What Party Elders Overlook in Dean

Dem bigwigs may scorn his campaign, but his ability to attract young and other disenfranchised voters could be just what the party needs

By Howard Gleckman

Why on earth has Howard Dean generated so much enmity from the Democratic political Establishment? Two reasons: He hasn't shown the proper deference to those he calls -- with more than a touch of contempt -- Washington Democrats. The other is that Dean is dangerous, subversive even, for the party's congressional incumbents.

Most of these insiders are convinced that Dean is destined to be crushed in November. And they may well be right. Of all the Democratic candidates, he has the greatest chance of not just losing but being blown out by George W. Bush. But the pugnacious ex-governor of Vermont might also have the best chance to beat Bush. Either way, he may not be much use to many sitting congressional Democrats. And right now they're much more worried about their own survival than electing a President.

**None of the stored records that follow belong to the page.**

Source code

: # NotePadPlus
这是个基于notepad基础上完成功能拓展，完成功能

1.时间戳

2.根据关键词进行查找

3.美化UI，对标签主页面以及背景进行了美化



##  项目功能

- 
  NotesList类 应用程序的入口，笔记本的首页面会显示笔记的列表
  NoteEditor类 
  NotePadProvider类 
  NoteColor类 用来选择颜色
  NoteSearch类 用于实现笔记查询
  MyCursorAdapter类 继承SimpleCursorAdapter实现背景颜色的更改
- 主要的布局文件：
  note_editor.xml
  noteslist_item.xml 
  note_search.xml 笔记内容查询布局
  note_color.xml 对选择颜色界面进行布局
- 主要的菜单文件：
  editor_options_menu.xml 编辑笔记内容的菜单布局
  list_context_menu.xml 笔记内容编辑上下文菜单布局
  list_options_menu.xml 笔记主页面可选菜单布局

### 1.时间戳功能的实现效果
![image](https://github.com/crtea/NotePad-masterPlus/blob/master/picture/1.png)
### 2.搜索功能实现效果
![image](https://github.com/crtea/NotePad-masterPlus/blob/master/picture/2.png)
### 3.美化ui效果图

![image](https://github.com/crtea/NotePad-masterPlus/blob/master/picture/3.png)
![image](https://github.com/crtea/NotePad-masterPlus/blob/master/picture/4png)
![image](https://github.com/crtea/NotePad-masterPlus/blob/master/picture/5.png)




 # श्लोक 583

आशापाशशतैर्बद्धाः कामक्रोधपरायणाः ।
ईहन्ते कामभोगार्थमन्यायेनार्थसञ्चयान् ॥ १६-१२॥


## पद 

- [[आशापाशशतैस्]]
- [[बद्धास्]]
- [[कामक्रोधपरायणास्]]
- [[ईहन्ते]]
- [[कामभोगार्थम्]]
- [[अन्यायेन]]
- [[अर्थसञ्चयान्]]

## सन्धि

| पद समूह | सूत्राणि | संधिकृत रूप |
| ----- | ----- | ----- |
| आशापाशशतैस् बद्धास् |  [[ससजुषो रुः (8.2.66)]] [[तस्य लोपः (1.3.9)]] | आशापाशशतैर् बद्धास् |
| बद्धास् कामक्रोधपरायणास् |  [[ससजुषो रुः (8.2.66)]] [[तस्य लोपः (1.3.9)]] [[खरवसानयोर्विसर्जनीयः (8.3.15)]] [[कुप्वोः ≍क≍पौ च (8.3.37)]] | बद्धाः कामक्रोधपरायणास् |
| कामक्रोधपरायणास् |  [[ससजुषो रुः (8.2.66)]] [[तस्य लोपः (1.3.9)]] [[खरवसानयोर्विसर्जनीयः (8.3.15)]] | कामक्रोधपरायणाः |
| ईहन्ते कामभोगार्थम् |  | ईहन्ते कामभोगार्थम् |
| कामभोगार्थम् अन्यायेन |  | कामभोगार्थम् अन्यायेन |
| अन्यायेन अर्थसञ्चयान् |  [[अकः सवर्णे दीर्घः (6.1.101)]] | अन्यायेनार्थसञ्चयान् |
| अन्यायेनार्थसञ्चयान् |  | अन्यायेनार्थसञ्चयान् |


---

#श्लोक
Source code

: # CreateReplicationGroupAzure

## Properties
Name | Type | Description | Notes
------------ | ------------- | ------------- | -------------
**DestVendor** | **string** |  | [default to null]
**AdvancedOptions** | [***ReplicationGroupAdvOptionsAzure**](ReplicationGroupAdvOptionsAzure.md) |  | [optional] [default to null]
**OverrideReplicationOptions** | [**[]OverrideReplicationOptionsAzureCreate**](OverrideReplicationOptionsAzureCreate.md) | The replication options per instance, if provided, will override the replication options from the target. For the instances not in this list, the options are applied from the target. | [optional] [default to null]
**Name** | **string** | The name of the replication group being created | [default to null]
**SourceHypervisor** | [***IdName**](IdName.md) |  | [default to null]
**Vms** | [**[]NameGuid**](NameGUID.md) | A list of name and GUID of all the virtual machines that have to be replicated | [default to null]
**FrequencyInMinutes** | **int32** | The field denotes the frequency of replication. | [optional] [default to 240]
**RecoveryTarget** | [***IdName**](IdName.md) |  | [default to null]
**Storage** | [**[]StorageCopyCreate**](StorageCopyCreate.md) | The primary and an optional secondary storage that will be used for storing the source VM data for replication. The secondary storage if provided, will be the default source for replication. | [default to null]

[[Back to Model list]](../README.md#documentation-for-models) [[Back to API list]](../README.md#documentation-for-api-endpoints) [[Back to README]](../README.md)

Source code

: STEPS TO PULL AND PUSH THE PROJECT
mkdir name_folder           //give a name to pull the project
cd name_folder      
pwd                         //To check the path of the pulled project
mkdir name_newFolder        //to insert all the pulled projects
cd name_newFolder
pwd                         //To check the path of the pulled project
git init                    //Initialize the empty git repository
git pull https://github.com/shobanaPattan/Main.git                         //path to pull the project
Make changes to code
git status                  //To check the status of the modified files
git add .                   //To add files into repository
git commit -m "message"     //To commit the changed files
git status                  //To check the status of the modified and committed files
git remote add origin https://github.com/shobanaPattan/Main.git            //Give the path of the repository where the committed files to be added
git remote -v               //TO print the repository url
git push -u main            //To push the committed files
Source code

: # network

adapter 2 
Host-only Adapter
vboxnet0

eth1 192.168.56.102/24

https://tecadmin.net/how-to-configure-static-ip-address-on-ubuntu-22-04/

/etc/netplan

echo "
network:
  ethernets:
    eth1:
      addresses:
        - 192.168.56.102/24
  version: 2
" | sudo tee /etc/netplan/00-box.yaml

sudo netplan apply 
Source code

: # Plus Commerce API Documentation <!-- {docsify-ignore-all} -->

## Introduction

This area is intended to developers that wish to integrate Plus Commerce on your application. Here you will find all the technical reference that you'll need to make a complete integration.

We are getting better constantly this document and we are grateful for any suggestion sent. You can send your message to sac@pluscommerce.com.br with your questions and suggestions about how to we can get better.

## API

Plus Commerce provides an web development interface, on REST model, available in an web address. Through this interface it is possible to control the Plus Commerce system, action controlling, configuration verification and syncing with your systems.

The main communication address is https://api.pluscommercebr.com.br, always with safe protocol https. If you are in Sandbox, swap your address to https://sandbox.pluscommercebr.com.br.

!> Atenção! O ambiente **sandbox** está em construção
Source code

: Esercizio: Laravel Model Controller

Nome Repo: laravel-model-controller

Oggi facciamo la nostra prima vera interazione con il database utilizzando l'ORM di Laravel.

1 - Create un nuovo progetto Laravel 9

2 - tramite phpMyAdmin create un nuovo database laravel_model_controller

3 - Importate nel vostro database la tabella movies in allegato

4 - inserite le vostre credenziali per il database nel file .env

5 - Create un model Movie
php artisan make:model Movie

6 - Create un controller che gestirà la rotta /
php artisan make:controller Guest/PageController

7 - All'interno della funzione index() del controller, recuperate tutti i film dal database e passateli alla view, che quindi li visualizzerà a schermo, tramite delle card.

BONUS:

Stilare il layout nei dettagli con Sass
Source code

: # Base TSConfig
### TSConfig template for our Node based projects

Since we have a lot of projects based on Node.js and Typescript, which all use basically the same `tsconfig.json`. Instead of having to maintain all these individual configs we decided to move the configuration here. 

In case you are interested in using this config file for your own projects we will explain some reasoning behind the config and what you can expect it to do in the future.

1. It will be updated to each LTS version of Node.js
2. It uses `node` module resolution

  The Establishment Dems, who lean to retired General Wesley Clark and Senator John Kerry (D-Mass.), would rather see a candidate who will lose respectably to Bush than one whose candidacy is as much a roll of the dice as Dean's. Congressional incumbents would be far more comfortable with a mainstream Dem who can help them in traditional ways, such as drawing crowds and raising money.

The nightmare scenario for Capitol Hill pols: The outspoken Dean utters a campaign gaffe that's amplified and spread, like political poison, by the Bush public relations machine. Then, few Dems, especially in the South and West, will want to share a stage with the Vermonter. Consider Senate Democratic Leader Tom Daschle, who faces a tough reelection campaign in South Dakota. If Dean is behind by 10 points in October, Daschle may want to call out the border patrol to keep him out of town.

Unnerving, perhaps, if you're in the party Establishment. But Democratic elders and incumbents may be missing something important. For all his outspokenness, Dean is also the only Democrat who has shown signs of broadening the party's appeal to those millions of people who, until now, would rather get a tooth pulled than show up at a polling place.


  Dean's message to voters: "Only you have the power..." seems to be catching on, not just with Americans in their 20s, 30s, and 40s who have felt disenfranchised from politics but also among rank-and-file Dems. His candidacy is unfolding in much the same way that Arnold Schwarzenegger lit a fire under California surfer dudes who had never before seen the inside of a polling booth. Dean's firebrand populism has these political outsiders sending money and chatting on the Web. If he can get them to vote, Dean may really be on to something.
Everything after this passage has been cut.